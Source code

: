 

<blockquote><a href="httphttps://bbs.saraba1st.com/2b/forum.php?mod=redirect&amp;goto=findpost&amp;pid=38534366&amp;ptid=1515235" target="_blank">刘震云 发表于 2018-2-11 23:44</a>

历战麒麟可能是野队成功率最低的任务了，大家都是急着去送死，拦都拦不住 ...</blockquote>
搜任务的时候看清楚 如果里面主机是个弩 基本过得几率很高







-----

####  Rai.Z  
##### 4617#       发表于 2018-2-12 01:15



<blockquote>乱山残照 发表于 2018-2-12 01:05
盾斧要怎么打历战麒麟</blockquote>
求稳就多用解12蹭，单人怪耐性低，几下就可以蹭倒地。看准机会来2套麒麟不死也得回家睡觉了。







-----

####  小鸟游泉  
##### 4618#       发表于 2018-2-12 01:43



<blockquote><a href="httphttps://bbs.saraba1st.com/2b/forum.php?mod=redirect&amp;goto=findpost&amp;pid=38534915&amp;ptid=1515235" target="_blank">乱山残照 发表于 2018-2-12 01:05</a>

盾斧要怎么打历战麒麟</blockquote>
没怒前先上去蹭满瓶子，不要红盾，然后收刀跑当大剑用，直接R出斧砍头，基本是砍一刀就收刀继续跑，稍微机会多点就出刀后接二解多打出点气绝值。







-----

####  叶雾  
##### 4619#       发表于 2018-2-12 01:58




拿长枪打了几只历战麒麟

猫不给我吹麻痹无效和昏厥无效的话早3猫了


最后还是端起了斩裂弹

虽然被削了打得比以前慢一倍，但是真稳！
***
# [WHAT YOU HAVE TO DO]
Retype all the data exactly, line for line.

# [EXERCISE ANSWER]
Source code

: 

<blockquote><a href="httphttps://bbs.saraba1st.com/2b/forum.php?mod=redirect&amp;goto=findpost&amp;pid=38534366&amp;ptid=1515235" target="_blank">刘震云 发表于 2018-2-11 23:44</a>

历战麒麟可能是野队成功率最低的任务了，大家都是急着去送死，拦都拦不住 ...</blockquote>
搜任务的时候看清楚 如果里面主机是个弩 基本过得几率很高







-----

####  Rai.Z  
##### 4617#       发表于 2018-2-12 01:15



<blockquote>乱山残照 发表于 2018-2-12 01:05
盾斧要怎么打历战麒麟</blockquote>
求稳就多用解12蹭，单人怪耐性低，几下就可以蹭倒地。看准机会来2套麒麟不死也得回家睡觉了。







-----

####  小鸟游泉  
##### 4618#       发表于 2018-2-12 01:43



<blockquote><a href="httphttps://bbs.saraba1st.com/2b/forum.php?mod=redirect&amp;goto=findpost&amp;pid=38534915&amp;ptid=1515235" target="_blank">乱山残照 发表于 2018-2-12 01:05</a>

盾斧要怎么打历战麒麟</blockquote>
没怒前先上去蹭满瓶子，不要红盾，然后收刀跑当大剑用，直接R出斧砍头，基本是砍一刀就收刀继续跑，稍微机会多点就出刀后接二解多打出点气绝值。







-----

####  叶雾  
##### 4619#       发表于 2018-2-12 01:58




拿长枪打了几只历战麒麟

猫不给我吹麻痹无效和昏厥无效的话早3猫了


最后还是端起了斩裂弹

虽然被削了打得比以前慢一倍，但是真稳！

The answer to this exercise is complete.